Go through the entries below and copy each line containing the word "emph".

————

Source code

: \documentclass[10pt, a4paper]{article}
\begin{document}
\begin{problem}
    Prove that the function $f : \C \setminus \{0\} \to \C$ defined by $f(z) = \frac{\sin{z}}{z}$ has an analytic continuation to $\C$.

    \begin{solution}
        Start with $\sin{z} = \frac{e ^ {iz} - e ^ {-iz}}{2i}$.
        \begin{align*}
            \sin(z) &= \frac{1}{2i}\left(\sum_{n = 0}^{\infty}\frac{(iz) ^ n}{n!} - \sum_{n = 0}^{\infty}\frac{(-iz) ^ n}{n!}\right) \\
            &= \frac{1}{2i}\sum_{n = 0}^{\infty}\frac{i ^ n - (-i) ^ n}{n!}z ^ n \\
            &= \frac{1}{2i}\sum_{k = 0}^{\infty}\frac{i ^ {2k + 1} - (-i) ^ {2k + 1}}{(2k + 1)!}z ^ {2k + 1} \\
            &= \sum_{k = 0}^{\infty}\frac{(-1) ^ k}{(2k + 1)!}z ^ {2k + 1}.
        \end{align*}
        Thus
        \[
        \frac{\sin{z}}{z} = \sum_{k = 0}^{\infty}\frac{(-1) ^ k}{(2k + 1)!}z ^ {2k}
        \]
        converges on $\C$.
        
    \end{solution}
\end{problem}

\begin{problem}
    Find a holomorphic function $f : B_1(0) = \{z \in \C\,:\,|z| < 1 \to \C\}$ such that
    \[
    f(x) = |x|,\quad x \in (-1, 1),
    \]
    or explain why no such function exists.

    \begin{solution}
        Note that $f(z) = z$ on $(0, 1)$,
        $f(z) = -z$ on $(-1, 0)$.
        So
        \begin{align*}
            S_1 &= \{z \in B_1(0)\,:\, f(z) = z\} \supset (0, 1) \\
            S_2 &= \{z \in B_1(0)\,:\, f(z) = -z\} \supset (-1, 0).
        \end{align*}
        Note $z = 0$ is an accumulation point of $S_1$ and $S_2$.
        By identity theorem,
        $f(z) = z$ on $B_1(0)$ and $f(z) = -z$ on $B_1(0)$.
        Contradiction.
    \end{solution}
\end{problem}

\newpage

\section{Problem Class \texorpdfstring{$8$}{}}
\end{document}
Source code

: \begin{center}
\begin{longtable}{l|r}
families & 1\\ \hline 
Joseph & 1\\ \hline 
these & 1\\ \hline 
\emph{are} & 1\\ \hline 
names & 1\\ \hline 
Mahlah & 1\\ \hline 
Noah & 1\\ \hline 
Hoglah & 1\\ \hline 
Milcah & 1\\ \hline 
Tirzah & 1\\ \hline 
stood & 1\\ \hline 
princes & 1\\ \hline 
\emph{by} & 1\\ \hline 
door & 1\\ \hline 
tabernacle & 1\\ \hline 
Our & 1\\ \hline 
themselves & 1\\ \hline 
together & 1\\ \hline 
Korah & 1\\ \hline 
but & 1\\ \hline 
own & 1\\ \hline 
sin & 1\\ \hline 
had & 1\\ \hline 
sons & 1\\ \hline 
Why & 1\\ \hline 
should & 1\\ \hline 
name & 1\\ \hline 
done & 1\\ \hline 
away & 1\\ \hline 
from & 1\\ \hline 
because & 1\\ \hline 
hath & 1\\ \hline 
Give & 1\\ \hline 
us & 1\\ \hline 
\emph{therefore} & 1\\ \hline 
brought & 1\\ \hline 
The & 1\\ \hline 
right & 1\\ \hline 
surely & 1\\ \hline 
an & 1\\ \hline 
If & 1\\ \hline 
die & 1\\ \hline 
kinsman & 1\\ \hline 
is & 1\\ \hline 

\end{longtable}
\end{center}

————

RESULT:
\emph{are} & 1\\ \hline 
\emph{by} & 1\\ \hline 
\emph{therefore} & 1\\ \hline 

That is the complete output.